Mileage: 30.7
June mileage: 344.3
Temperature upon departure: 65
Geoff and I both spend a lot of time cycling, but rarely together. There are several of reasons for this. Like many people, our schedules and abilities only brush together in thin strands. He works afternoons; I work evenings. He's training hard for serious races; I'm still leery about laying hard on the cranks. Geoff has technical experience that stretches back to the days when I still believed 10-speeds were the end-all of cycling; I ... well ... I'm still focused on keeping that whole crank-turning thing together.

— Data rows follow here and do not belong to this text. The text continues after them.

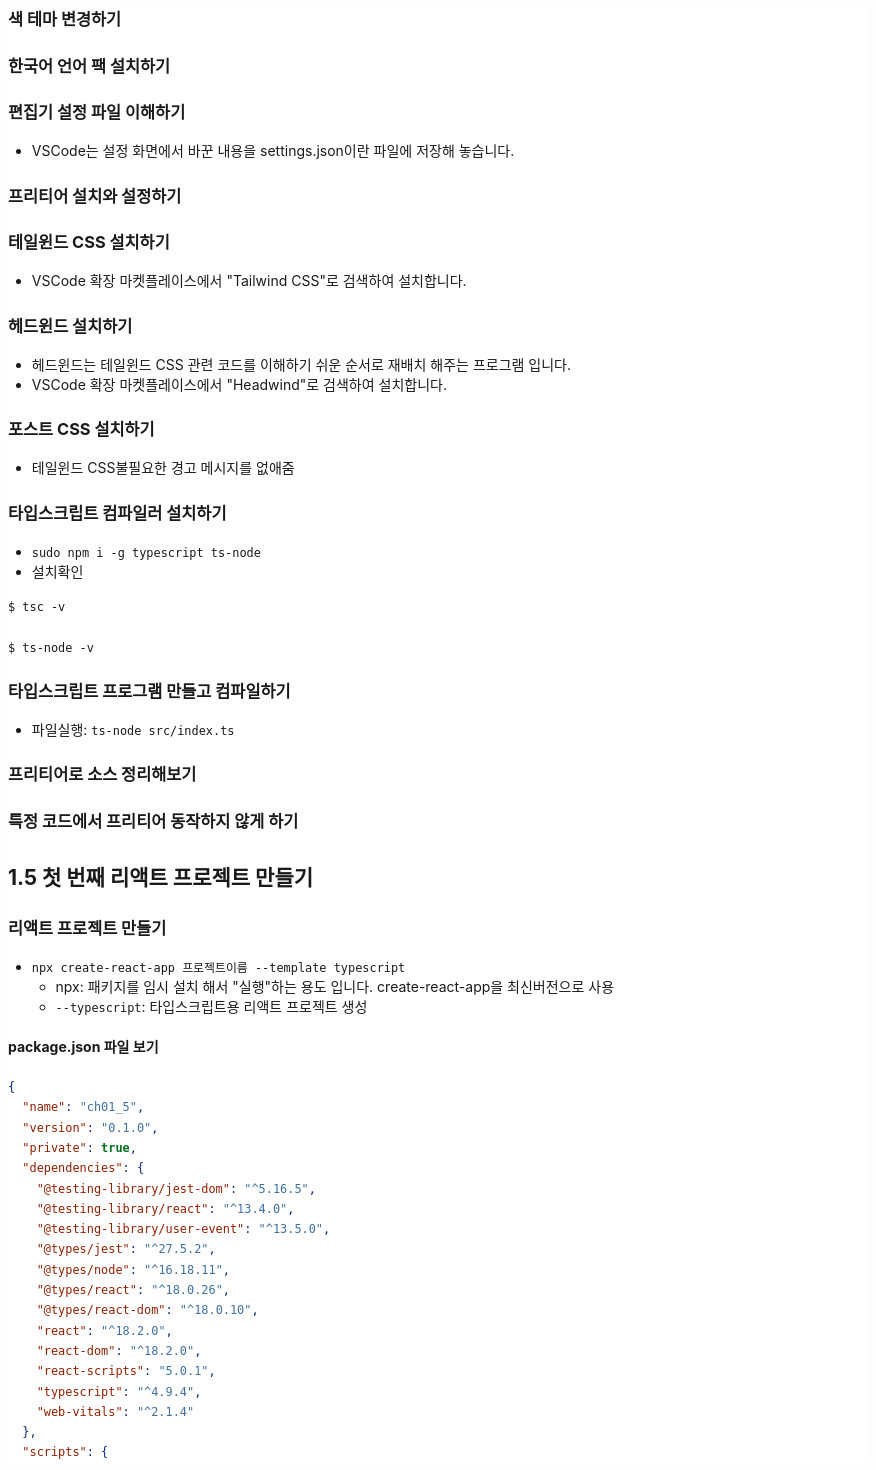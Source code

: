 ### 색 테마 변경하기
### 한국어 언어 팩 설치하기
### 편집기 설정 파일 이해하기
- VSCode는 설정 화면에서 바꾼 내용을 settings.json이란 파일에 저장해 놓습니다.
### 프리티어 설치와 설정하기

### 테일윈드 CSS 설치하기
- VSCode 확장 마켓플레이스에서 "Tailwind CSS"로 검색하여 설치합니다.

### 헤드윈드 설치하기
- 헤드윈드는 테일윈드 CSS 관련 코드를 이해하기 쉬운 순서로 재배치 해주는 프로그램 입니다.
- VSCode 확장 마켓플레이스에서 "Headwind"로 검색하여 설치합니다.

### 포스트 CSS 설치하기
- 테일윈드 CSS불필요한 경고 메시지를 없애줌

### 타입스크립트 컴파일러 설치하기
- `sudo npm i -g typescript ts-node`
- 설치확인
```shell
$ tsc -v

$ ts-node -v
```

### 타입스크립트 프로그램 만들고 컴파일하기
- 파일실행: `ts-node src/index.ts` 
### 프리티어로 소스 정리해보기

### 특정 코드에서 프리티어 동작하지 않게 하기

## 1.5 첫 번째 리액트 프로젝트 만들기
### 리액트 프로젝트 만들기
- `npx create-react-app 프로젝트이름 --template typescript`
  * npx: 패키지를 임시 설치 해서 "실행"하는 용도 입니다. create-react-app을 최신버전으로 사용
  * `--typescript`: 타입스크립트용 리액트 프로젝트 생성

#### package.json 파일 보기
```json
{
  "name": "ch01_5",
  "version": "0.1.0",
  "private": true,
  "dependencies": {
    "@testing-library/jest-dom": "^5.16.5",
    "@testing-library/react": "^13.4.0",
    "@testing-library/user-event": "^13.5.0",
    "@types/jest": "^27.5.2",
    "@types/node": "^16.18.11",
    "@types/react": "^18.0.26",
    "@types/react-dom": "^18.0.10",
    "react": "^18.2.0",
    "react-dom": "^18.2.0",
    "react-scripts": "5.0.1",
    "typescript": "^4.9.4",
    "web-vitals": "^2.1.4"
  },
  "scripts": {
```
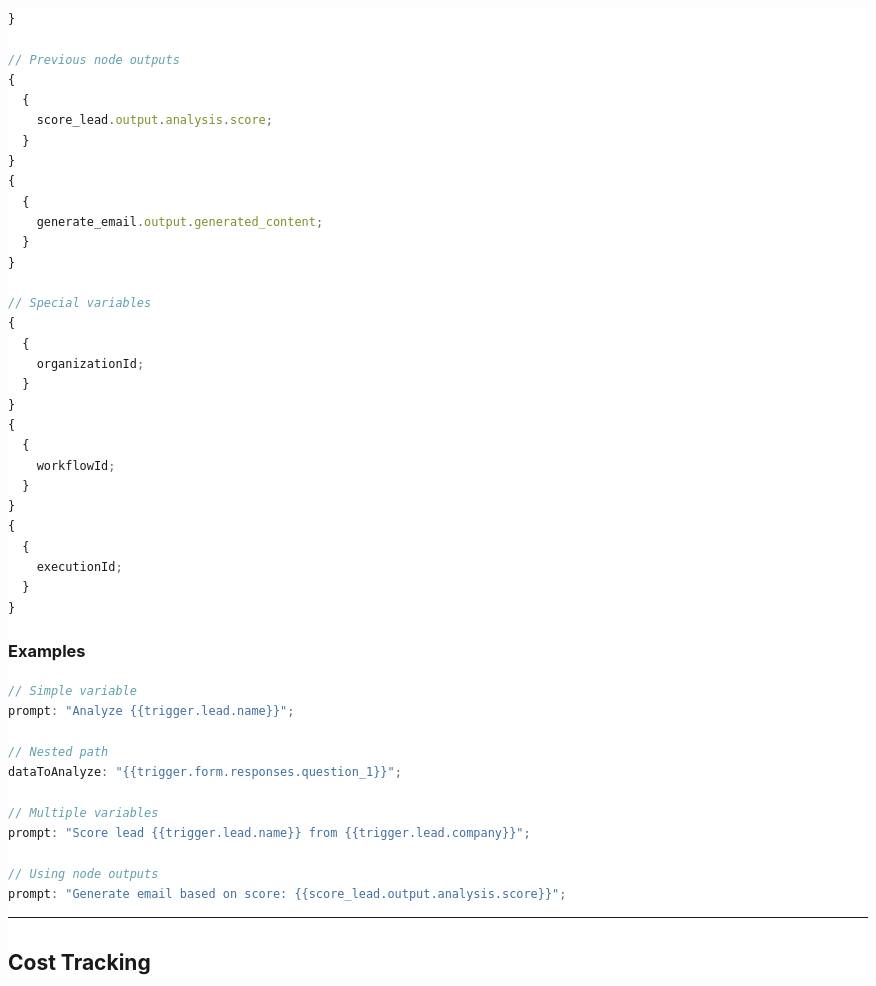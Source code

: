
 ```typescript
}

// Previous node outputs
{
  {
    score_lead.output.analysis.score;
  }
}
{
  {
    generate_email.output.generated_content;
  }
}

// Special variables
{
  {
    organizationId;
  }
}
{
  {
    workflowId;
  }
}
{
  {
    executionId;
  }
}
```

### Examples

```typescript
// Simple variable
prompt: "Analyze {{trigger.lead.name}}";

// Nested path
dataToAnalyze: "{{trigger.form.responses.question_1}}";

// Multiple variables
prompt: "Score lead {{trigger.lead.name}} from {{trigger.lead.company}}";

// Using node outputs
prompt: "Generate email based on score: {{score_lead.output.analysis.score}}";
```

---

## Cost Tracking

So we have our different paces. We have our different priorities. He wanted to ride 50 miles. I wanted to be at work by 2 p.m. But like all those couples engaged in a constant struggle between ESPN and The Food Network, we make it work. He turns the volume down a bit, and I pretend that the joys of technical singletrack aren't terribly overrated (After all, we're only riding loops over the footprint of a melting glacier, not traversing the Rocky Mountains.) And as he ever more gently urges me to try cleaning a log I've already nearly endoed over, I'm definitely thinking, "we should do this more often."
Not that we're really that incompatible cycling together. I guess I just think it's funny that we have any differences at all, when we're both overzealous about the exact same thing. It's like sharing the same religion, going to the same church, sitting in the exact same pew, listening to the same sermon, and envisioning two different rewards. He's thinking "Go to Heaven." I'm thinking "Stay out of Hell."
But when we waver long enough to work our way to middle ground, we find ourselves riding together, here.
(I don't know why these pictures are so blown out. I think I'm not the only one overwhelmed by all of this clear-sky sunlight.)